*** Input records Section Begins ***

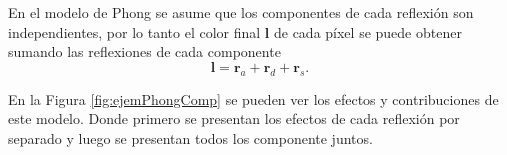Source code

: En el modelo de Phong se asume que los componentes de cada reflexión son independientes, por lo tanto el color final $\textbf{l}$ de cada píxel se puede obtener sumando las reflexiones de cada componente 
\begin{equation}
\textbf{l} = \textbf{r}_a + \textbf{r}_d + \textbf{r}_s. 
\label{ec:phongModelunaLuz}
\end{equation}

En la Figura \ref{fig:ejemPhongComp} se pueden ver los efectos y contribuciones de este modelo. Donde primero se presentan los efectos de cada reflexión por separado y luego se presentan todos los componente juntos.

\begin{figure}[htp]
  \begin{center}

\end{center}
\end{figure}
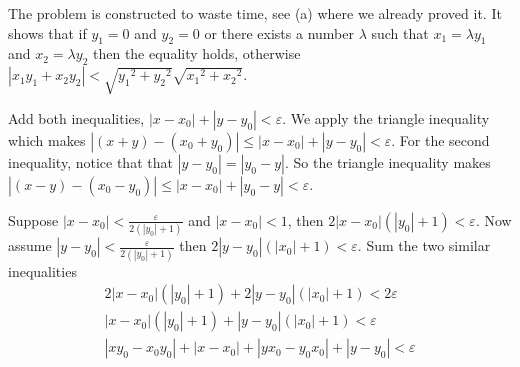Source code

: \begin{problem}
{	\item The problem is constructed to waste time, see (a) where we already proved it. It shows that if $y_1=0$ and $y_2=0$ or there exists a number $\lambda$ such that $x_1=\lambda y_1$ and $x_2=\lambda y_2$ then the equality holds, otherwise $|x_1y_1+x_2y_2| < \sqrt{{y_1}^2+{y_2}^2}\sqrt{{x_1}^2+{x_2}^2}$.
	}

	
\end{problem}

\begin{problem}
	Add both inequalities, $|x-x_0|+|y-y_0| < \varepsilon$. We apply the triangle inequality which makes $|(x+y)-(x_0+y_0)|\leq |x-x_0|+|y-y_0|<\varepsilon$. For the second inequality, notice that that  $|y-y_0|=|y_0-y|$. So the triangle inequality makes $|(x-y)-(x_0-y_0)|\leq |x-x_0|+|y_0-y| < \varepsilon$.
\end{problem}

\begin{hproblem}
	Suppose $|x-x_0|< \frac{\varepsilon}{2(|y_0|+1)}$ and $|x-x_0| < 1$, then $2|x-x_0|(|y_0|+1) < \varepsilon$. Now assume $|y-y_0|< \frac{\varepsilon}{2(|y_0|+1)}$ then $2|y-y_0|(|x_0|+1) < \varepsilon$. Sum the two similar inequalities \\
	\begin{align*}
		2|x-x_0|(|y_0|+1)+2|y-y_0|(|x_0|+1) < 2\varepsilon \\
		|x-x_0|(|y_0|+1)+|y-y_0|(|x_0|+1) < \varepsilon \\
		|xy_0-x_0y_0|+|x-x_0|+|yx_0-y_0x_0|+|y-y_0| < \varepsilon
	\end{align*}
\end{hproblem}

*** Input records Section Ends ***

[Exercise description] Search the data above and return each line in which "componente" occurs.

[Response for this exercise]
: En el modelo de Phong se asume que los componentes de cada reflexión son independientes, por lo tanto el color final $\textbf{l}$ de cada píxel se puede obtener sumando las reflexiones de cada componente 
En la Figura \ref{fig:ejemPhongComp} se pueden ver los efectos y contribuciones de este modelo. Donde primero se presentan los efectos de cada reflexión por separado y luego se presentan todos los componente juntos.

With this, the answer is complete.